Then you calculate M_y and N_x, and if they're equal, then it's an exact equation.

So then, take Psi_x = M and Psi_y=N, and then integrate one of them with respect to its variable and add f(y) or f(x) if appropriate, then differentiate with respect to the other variable and set it equal to the other and solve for what should now be f'(y) after differentiating. Then you should be able to just plug in f(y) into the equation and you will have something using which you can solve for y. Integrating Factors
Say we have an equation of the form dy/dx + a(t)*y = p(t).

Well, what we can do is multiply the entire equation by μ(t)= e^integral(a(t)). And then we should have it that the left hand side is the result of the product rule, which means we can integrate both sides, and then solve for y.

Homogeneous Equation

If you look at the order of each of the terms, and they all have the same order (the order of xy is 2, as x^1 * y^1), then you know that its a homogeneous equation. It would look like the form M(x,y)dx+N(x,y)dy=0 (so you may think it's separable, but separation won't work).

If the equation can be written of the form dy/dx = F(y/x). Note that you may have to divide the entire equation by x or by x^2 or x^n in order to make it of the form F(y/x)
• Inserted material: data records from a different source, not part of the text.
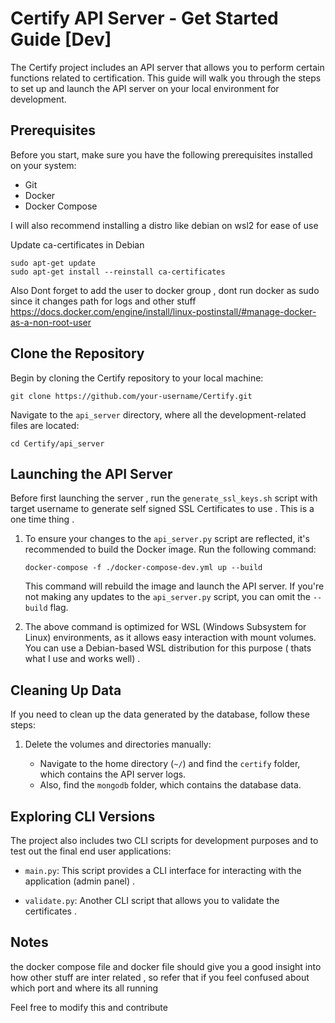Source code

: ﻿# Certify API Server - Get Started Guide [Dev]

The Certify project includes an API server that allows you to perform certain functions related to certification. This guide will walk you through the steps to set up and launch the API server on your local environment for development.

## Prerequisites

Before you start, make sure you have the following prerequisites installed on your system:

-   Git
-   Docker
-   Docker Compose

I will also recommend installing a distro like debian on wsl2 for ease of use

Update ca-certificates in Debian
```
sudo apt-get update
sudo apt-get install --reinstall ca-certificates
```

Also Dont forget to add the user to docker group , dont run docker as sudo since it changes path for logs and other stuff https://docs.docker.com/engine/install/linux-postinstall/#manage-docker-as-a-non-root-user

## Clone the Repository

Begin by cloning the Certify repository to your local machine:

`git clone https://github.com/your-username/Certify.git` 

Navigate to the `api_server` directory, where all the development-related files are located:

`cd Certify/api_server` 

## Launching the API Server

Before first launching the server , run the `generate_ssl_keys.sh` script with target username to generate self signed SSL Certificates to use . This is a one time thing .

1.  To ensure your changes to the `api_server.py` script are reflected, it's recommended to build the Docker image. Run the following command:
    
    `docker-compose -f ./docker-compose-dev.yml up --build` 
    
    This command will rebuild the image and launch the API server. If you're not making any updates to the `api_server.py` script, you can omit the `--build` flag.
    
2.  The above command is optimized for WSL (Windows Subsystem for Linux) environments, as it allows easy interaction with mount volumes. You can use a Debian-based WSL distribution for this purpose ( thats what I use and works well) .
    

## Cleaning Up Data

If you need to clean up the data generated by the database, follow these steps:

1.  Delete the volumes and directories manually:
    
    -   Navigate to the home directory (`~/`) and find the `certify` folder, which contains the API server logs.
    -   Also, find the `mongodb` folder, which contains the database data.

## Exploring CLI Versions

The project also includes two CLI scripts for development purposes and to test out the final end user applications:

-   `main.py`: This script provides a CLI interface for interacting with the application (admin panel) .
    
-   `validate.py`: Another CLI script that allows you to validate the certificates .

## Notes
the docker compose file and docker file should give you a good insight into how other stuff are inter related , so refer that if you feel confused about which port and where its all running

Feel free to modify this and contribute
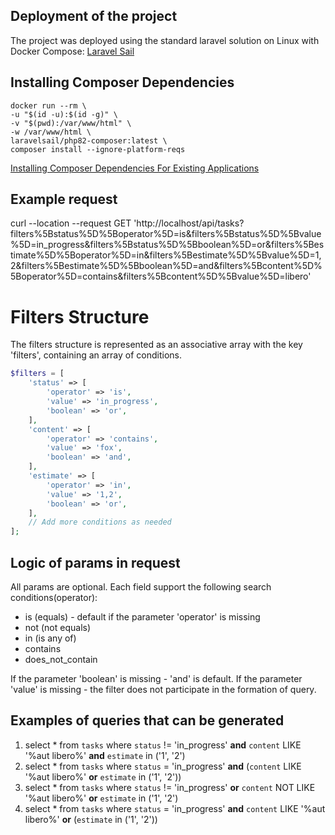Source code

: ## Deployment of the project
The project was deployed using the standard laravel solution on Linux with Docker Compose: [Laravel Sail](https://laravel.com/docs/10.x/installation#getting-started-on-linux)
## Installing Composer Dependencies
```
docker run --rm \
-u "$(id -u):$(id -g)" \
-v "$(pwd):/var/www/html" \
-w /var/www/html \
laravelsail/php82-composer:latest \
composer install --ignore-platform-reqs
```
[Installing Composer Dependencies For Existing Applications](https://laravel.com/docs/10.x/sail#installing-composer-dependencies-for-existing-projects)
## Example request

curl --location --request GET 'http://localhost/api/tasks?filters%5Bstatus%5D%5Boperator%5D=is&filters%5Bstatus%5D%5Bvalue%5D=in_progress&filters%5Bstatus%5D%5Bboolean%5D=or&filters%5Bestimate%5D%5Boperator%5D=in&filters%5Bestimate%5D%5Bvalue%5D=1,2&filters%5Bestimate%5D%5Bboolean%5D=and&filters%5Bcontent%5D%5Boperator%5D=contains&filters%5Bcontent%5D%5Bvalue%5D=libero'

# Filters Structure

The filters structure is represented as an associative array with the key 'filters', containing an array of conditions.

```php
$filters = [    
    'status' => [
        'operator' => 'is',
        'value' => 'in_progress',
        'boolean' => 'or',
    ],
    'content' => [
        'operator' => 'contains',
        'value' => 'fox',
        'boolean' => 'and',
    ],
    'estimate' => [
        'operator' => 'in',
        'value' => '1,2',
        'boolean' => 'or',
    ],
    // Add more conditions as needed    
];
```


## Logic of params in request
All params are optional. 
Each field support the following search conditions(operator):
* is (equals) - default if the parameter 'operator' is missing
* not (not equals)
* in (is any of)
* contains
* does_not_contain

If the parameter 'boolean' is missing - 'and' is default.
If the parameter 'value' is missing - the filter does not participate in the formation of query.

## Examples of queries that can be generated
1. select * from `tasks` where `status` != 'in_progress' **and** `content` LIKE '%aut libero%' **and** `estimate` in ('1', '2')
2. select * from `tasks` where `status` = 'in_progress' **and** (`content` LIKE '%aut libero%' **or** `estimate` in ('1', '2'))
3. select * from `tasks` where `status` != 'in_progress' **or** `content` NOT LIKE '%aut libero%' **or** `estimate` in ('1', '2')
4. select * from `tasks` where `status` = 'in_progress' **and** `content` LIKE '%aut libero%' **or** (`estimate` in ('1', '2'))
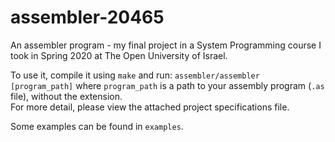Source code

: # assembler-20465
An assembler program - my final project in a System Programming course I took in Spring 2020 at The Open University of Israel.

To use it, compile it using ```make``` and run: `assembler/assembler [program_path]` where ```program_path``` is a path to your assembly program (```.as``` file), without the extension.\
For more detail, please view the attached project specifications file.

Some examples can be found in ```examples```.
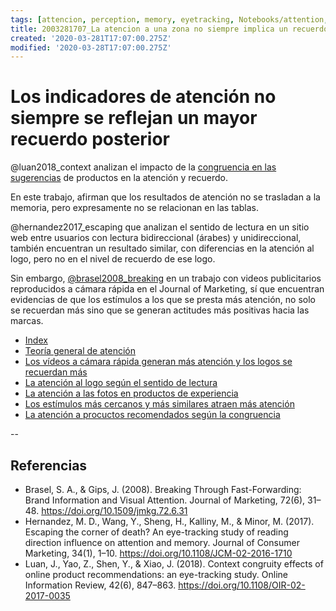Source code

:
 ```yaml
---
tags: [attencion, perception, memory, eyetracking, Notebooks/attention, Notebooks/perception]
title: 2003281707_La atencion a una zona no siempre implica un recuerdo mayor
created: '2020-03-281T17:07:00.275Z'
modified: '2020-03-28T17:07:00.275Z'
---
```


# Los indicadores de atención no siempre se reflejan un mayor recuerdo posterior

@luan2018_context analizan el impacto de la [congruencia en las sugerencias](2003281654_atencion_recomendaciones_congruencia_productos.md) de productos en la atención y recuerdo.

En este trabajo, afirman que los resultados de atención no se trasladan a la memoria, pero expresamente no se relacionan en las tablas. 

@hernandez2017_escaping que analizan el sentido de lectura en un sitio web entre usuarios con lectura bidireccional (árabes) y unidireccional, también encuentran un resultado similar, con diferencias en la atención al logo, pero no en el nivel de recuerdo de ese logo.

Sin embargo, [@brasel2008_breaking](2004031202_atencion_videos_velocidad_reproduccion.md) en un trabajo con videos publicitarios reproducidos a cámara rápida en el Journal of Marketing, sí que encuentran evidencias de que los estímulos a los que se presta más atención, no solo se recuerdan más sino que se generan actitudes más positivas hacia las marcas.

- [Index](_2003101705_index.md)
- [Teoría general de atención](2003161131_unificacion_percepcion_ecologia_construccion.md)
- [Los vídeos a cámara rápida generan más atención y los logos se recuerdan más](2004031202_atencion_videos_velocidad_reproduccion.md)
- [La atención al logo según el sentido de lectura](2003230733_sentidodelectura_atenciónweb.md)
- [La atención a las fotos en productos de experiencia](2003210809_atencionfotos_productosexperiencia.md)
- [Los estímulos más cercanos y más similares atraen más atención](2003260716_estimulosproximosysimilares_atencion.md)
- [La atención a procuctos recomendados según la congruencia](2003281654_atencion_recomendaciones_congruencia_productos.md)



--
## Referencias
- Brasel, S. A., & Gips, J. (2008). Breaking Through Fast-Forwarding: Brand Information and Visual Attention. Journal of Marketing, 72(6), 31–48. https://doi.org/10.1509/jmkg.72.6.31
- Hernandez, M. D., Wang, Y., Sheng, H., Kalliny, M., & Minor, M. (2017). Escaping the corner of death? An eye-tracking study of reading direction influence on attention and memory. Journal of Consumer Marketing, 34(1), 1–10. https://doi.org/10.1108/JCM-02-2016-1710
- Luan, J., Yao, Z., Shen, Y., & Xiao, J. (2018). Context congruity effects of online product recommendations: an eye-tracking study. Online Information Review, 42(6), 847–863. https://doi.org/10.1108/OIR-02-2017-0035

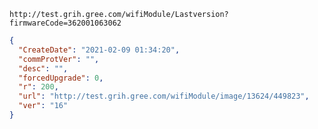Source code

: `http://test.grih.gree.com/wifiModule/Lastversion?firmwareCode=362001063062`

```json
{
  "CreateDate": "2021-02-09 01:34:20",
  "commProtVer": "",
  "desc": "",
  "forcedUpgrade": 0,
  "r": 200,
  "url": "http://test.grih.gree.com/wifiModule/image/13624/449823",
  "ver": "16"
}
```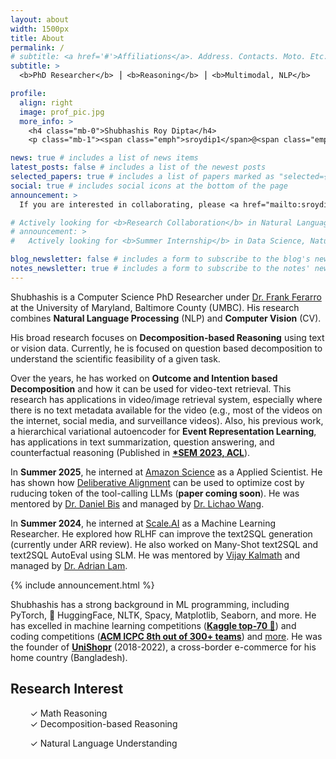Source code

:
 ```yaml
---
layout: about
width: 1500px
title: About
permalink: /
# subtitle: <a href='#'>Affiliations</a>. Address. Contacts. Moto. Etc.
subtitle: >
  <b>PhD Researcher</b> ⎟ <b>Reasoning</b> ⎟ <b>Multimodal, NLP</b>

profile:
  align: right
  image: prof_pic.jpg
  more_info: >
    <h4 class="mb-0">Shubhashis Roy Dipta</h4>
    <p class="mb-1"><span class="emph">sroydip1</span>@<span class="emph">umbc</span>.<span class="emph">edu</span></p>

news: true # includes a list of news items
latest_posts: false # includes a list of the newest posts
selected_papers: true # includes a list of papers marked as "selected={true}"
social: true # includes social icons at the bottom of the page
announcement: >
  If you are interested in collaborating, please <a href="mailto:sroydip1@umbc.edu" target="_blank">email</a> me with a short description of your research interest.

# Actively looking for <b>Research Collaboration</b> in Natural Language Processing or Multimodal (Language + Vision) Work. Please <a href="mailto:sroydip1@umbc.edu" target="_blank">contact me</a> if you want to collaborate.
# announcement: >
#   Actively looking for <b>Summer Internship</b> in Data Science, Natural Language Processing, Computer Vision and/or Machine Learning. Please <a href="mailto:sroydip1@umbc.edu" target="_blank">contact me</a> if you have any opportunity.

blog_newsletter: false # includes a form to subscribe to the blog's newsletter
notes_newsletter: true # includes a form to subscribe to the notes' newsletter
---
```


Shubhashis is a Computer Science PhD Researcher under [Dr. Frank Ferarro](https://www.csee.umbc.edu/people/faculty/frank-ferraro/) at the University of Maryland, Baltimore County (UMBC). His research combines **Natural Language Processing** (NLP) and **Computer Vision** (CV).

His broad research focuses on **Decomposition-based Reasoning** using text or vision data. Currently, he is focused on question based decomposition to understand the scientific feasibility of a given task. 

Over the years, he has worked on **Outcome and Intention based Decomposition** and how it can be used for video-text retrieval. This research has applications in video/image retrieval system, especially where there is no text metadata available for the video (e.g., most of the videos on the internet, social media, and surveillance videos). Also, his previous work, a hierarchical variational autoencoder for **Event Representation Learning**, has applications in text summarization, question answering, and <span class="tooltip-text" data-toggle="tooltip" data-placement="top" title="What would happen if some facts are changed?">counterfactual</span> reasoning (Published in **[*SEM 2023, ACL](https://aclanthology.org/2023.starsem-1.31?utm_source=roydipta.com&utm_medium=about-page)**).

In **Summer 2025**, he interned at [Amazon Science](https://www.amazon.science/) as a Applied Scientist. He has shown how [Deliberative Alignment](https://arxiv.org/abs/2412.16339) can be used to optimize cost by ruducing token of the tool-calling LLMs (**paper coming soon**). He was mentored by [Dr. Daniel Bis](https://www.linkedin.com/in/daniel-bis-cs/) and managed by [Dr. Lichao Wang](https://www.linkedin.com/in/lichao-wang-imperialcollege/).

In **Summer 2024**, he interned at [Scale.AI](https://scale.com) as a Machine Learning Researcher. He explored how <span class="tooltip-text" data-toggle="tooltip" data-placement="top" title="Reinforcement learning from human feedback">RLHF</span> can improve the text2SQL generation (currently under ARR review). He also worked on Many-Shot text2SQL and text2SQL AutoEval using <span class="tooltip-text" data-toggle="tooltip" data-placement="top" title="Small Language Model">SLM</span>. He was mentored by [Vijay Kalmath](https://www.linkedin.com/in/vijay-kalmath/) and managed by [Dr. Adrian Lam](https://www.linkedin.com/in/ayplam/).

{% include announcement.html %}


Shubhashis has a strong background in ML programming, including PyTorch, 🤗 HuggingFace, NLTK, Spacy, Matplotlib, Seaborn, and more. He has excelled in machine learning competitions (**[Kaggle top-70 🥉](/projects/kaggle_bird?utm_source=roydipta.com&utm_medium=about-page)**) and coding competitions (**[ACM ICPC 8th out of 300+ teams](https://icpc.global/regionals/finder/dhaka-2019/standings)**) and [more](/awards?utm_source=roydipta.com&utm_medium=about-page). He was the founder of **[UniShopr](https://unishopr.com)** (2018-2022), a cross-border e-commerce for his home country (Bangladesh).


## Research Interest

&nbsp;&nbsp;&nbsp;&nbsp;&nbsp;&nbsp;&nbsp;&nbsp;✓ Math Reasoning  
&nbsp;&nbsp;&nbsp;&nbsp;&nbsp;&nbsp;&nbsp;&nbsp;✓ Decomposition-based Reasoning  
<!-- &nbsp;&nbsp;&nbsp;&nbsp;&nbsp;&nbsp;&nbsp;&nbsp;✓ (Outcome & Intention Based) Video-Text Retrieval   -->
&nbsp;&nbsp;&nbsp;&nbsp;&nbsp;&nbsp;&nbsp;&nbsp;✓ Natural Language Understanding   
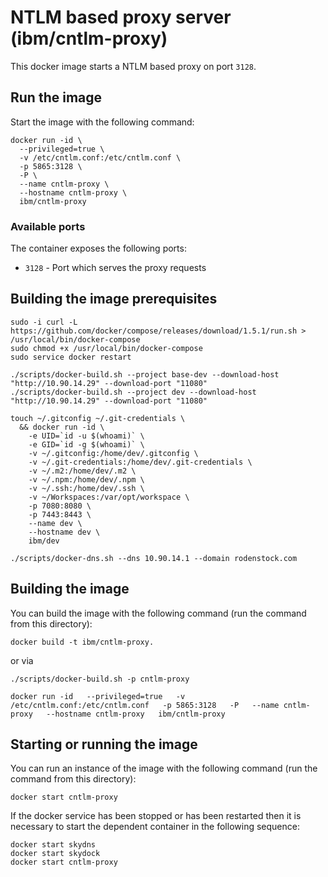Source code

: # NTLM based proxy server (ibm/cntlm-proxy)

This docker image starts a NTLM based proxy on port `3128`.

## Run the image

Start the image with the following command:

```
docker run -id \
  --privileged=true \
  -v /etc/cntlm.conf:/etc/cntlm.conf \
  -p 5865:3128 \
  -P \
  --name cntlm-proxy \
  --hostname cntlm-proxy \
  ibm/cntlm-proxy
```

### Available ports

The container exposes the following ports:

* `3128` - Port which serves the proxy requests

## Building the image prerequisites
```
sudo -i curl -L https://github.com/docker/compose/releases/download/1.5.1/run.sh > /usr/local/bin/docker-compose
sudo chmod +x /usr/local/bin/docker-compose
sudo service docker restart

./scripts/docker-build.sh --project base-dev --download-host "http://10.90.14.29" --download-port "11080"
./scripts/docker-build.sh --project dev --download-host "http://10.90.14.29" --download-port "11080"

touch ~/.gitconfig ~/.git-credentials \
  && docker run -id \
    -e UID=`id -u $(whoami)` \
    -e GID=`id -g $(whoami)` \
    -v ~/.gitconfig:/home/dev/.gitconfig \
    -v ~/.git-credentials:/home/dev/.git-credentials \
    -v ~/.m2:/home/dev/.m2 \
    -v ~/.npm:/home/dev/.npm \
    -v ~/.ssh:/home/dev/.ssh \
    -v ~/Workspaces:/var/opt/workspace \
    -p 7080:8080 \
    -p 7443:8443 \
    --name dev \
    --hostname dev \
    ibm/dev

./scripts/docker-dns.sh --dns 10.90.14.1 --domain rodenstock.com
```

## Building the image
You can build the image with the following command (run the command from this directory):

```
docker build -t ibm/cntlm-proxy.
```
or via
```
./scripts/docker-build.sh -p cntlm-proxy

docker run -id   --privileged=true   -v /etc/cntlm.conf:/etc/cntlm.conf   -p 5865:3128   -P   --name cntlm-proxy   --hostname cntlm-proxy   ibm/cntlm-proxy
```

## Starting or running the image
You can run an instance of the image with the following command (run the command from this directory):
```
docker start cntlm-proxy
```
If the docker service has been stopped or has been restarted then it is necessary to start the dependent container in the following sequence:
```
docker start skydns
docker start skydock
docker start cntlm-proxy
```
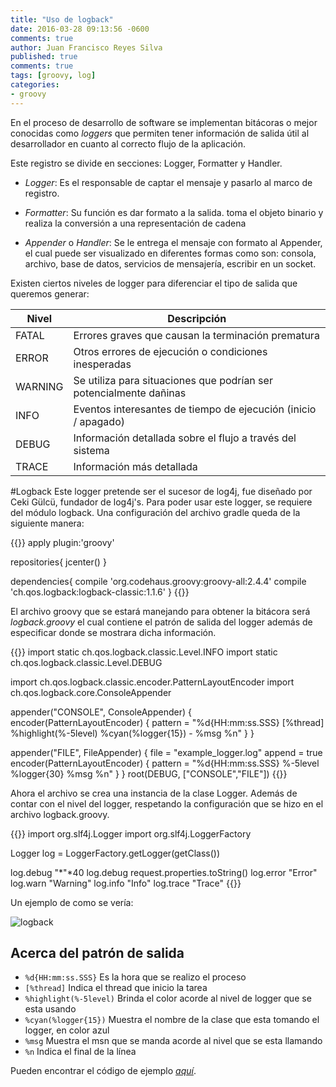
 ```yaml
---
title: "Uso de logback"
date: 2016-03-28 09:13:56 -0600
comments: true
author: Juan Francisco Reyes Silva
published: true
comments: true
tags: [groovy, log]
categories:
- groovy
---
```


En el proceso de desarrollo de software se implementan bitácoras o mejor conocidas como *loggers* que permiten tener información de salida útil al desarrollador en cuanto al correcto flujo de la aplicación.

Este registro se divide en secciones: Logger, Formatter y Handler.

<!-- more -->
* _Logger_: Es el responsable de captar el mensaje y pasarlo al marco de registro.

* _Formatter_: Su función es dar formato a la salida. toma el objeto binario y realiza la conversión a una representación de cadena

* _Appender_ o _Handler_: Se le entrega el mensaje con formato al Appender, el cual puede ser visualizado en diferentes formas como son: consola, archivo, base de datos, servicios de mensajería, escribir en un socket.

Existen ciertos niveles de logger para diferenciar el tipo de salida que queremos generar:

|**Nivel** |	**Descripción**|
|  --- | ---|
|FATAL |	Errores graves que causan la terminación prematura|
|ERROR |	Otros errores de ejecución o condiciones inesperadas|
|WARNING |	Se utiliza para situaciones que podrían ser potencialmente dañinas|
|INFO |	Eventos interesantes de tiempo de ejecución (inicio / apagado)|
|DEBUG |	Información detallada sobre el flujo a través del sistema|
|TRACE |	Información más detallada|

#Logback
Este logger pretende ser el sucesor de log4j, fue diseñado por Ceki Gülcü, fundador de log4j's.
Para poder usar este logger, se requiere del módulo logback.
Una configuración del archivo gradle queda de la siguiente manera:

{{<highlight groovy>}}
apply plugin:'groovy'

repositories{
  jcenter()
}

dependencies{
  compile 'org.codehaus.groovy:groovy-all:2.4.4'
  compile 'ch.qos.logback:logback-classic:1.1.6'
}
{{</highlight>}}

El archivo groovy que se estará manejando para obtener la bitácora será _logback.groovy_ el cual contiene el patrón de salida del logger además de especificar donde se mostrara dicha información.

{{<highlight groovy>}}
import static ch.qos.logback.classic.Level.INFO
import static ch.qos.logback.classic.Level.DEBUG

import ch.qos.logback.classic.encoder.PatternLayoutEncoder
import ch.qos.logback.core.ConsoleAppender

appender("CONSOLE", ConsoleAppender) {
  encoder(PatternLayoutEncoder) {
    pattern = "%d{HH:mm:ss.SSS} [%thread] %highlight(%-5level) %cyan(%logger{15}) - %msg %n"
  }
}

appender("FILE", FileAppender) {
  file = "example_logger.log"
  append = true
  encoder(PatternLayoutEncoder) {
    pattern = "%d{HH:mm:ss.SSS} %-5level %logger{30} %msg %n"
  }
}
root(DEBUG, ["CONSOLE","FILE"])
{{</highlight>}}


Ahora el archivo se crea una instancia de la clase Logger. Además de contar con el nivel del logger, respetando la configuración que se hizo en el archivo logback.groovy.

{{<highlight groovy>}}
import org.slf4j.Logger
import org.slf4j.LoggerFactory

Logger log = LoggerFactory.getLogger(getClass())

log.debug "*"*40
log.debug request.properties.toString()
log.error "Error"
log.warn "Warning"
log.info "Info"
log.trace "Trace"
{{</highlight>}}

Un ejemplo de como se vería:

![logback]( /images/logback.png)

## Acerca del patrón de salida

* `%d{HH:mm:ss.SSS}` Es la hora que se realizo el proceso
* `[%thread]` Indica el thread que inicio la tarea
* `%highlight(%-5level)` Brinda el color acorde al nivel de logger que se esta usando
* `%cyan(%logger{15})` Muestra el nombre de la clase que esta tomando el logger, en color azul
* `%msg` Muestra el msn que se manda acorde al nivel que se esta llamando
* `%n` Indica el final de la línea

Pueden encontrar el código de ejemplo [*aquí*][2].

[1]: http://logback.qos.ch/manual/introduction.html

[2]: https://github.com/reyes271292/logger_logback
Then substitute u=y/x, then you say y=ux, and then dy=udx+xdu, and then you can plug that into the original equation, to get things in terms of only u and x. (plug in u=y/x and dy=udx+xdu). Separate them so you have u's on one side and x's on the other, integrate and you're done.

Bernoulli Equation

If you have a y that's a large order, divide by that entire y^n so that that term becomes 1 or something. THen solve as a separable or homogenous.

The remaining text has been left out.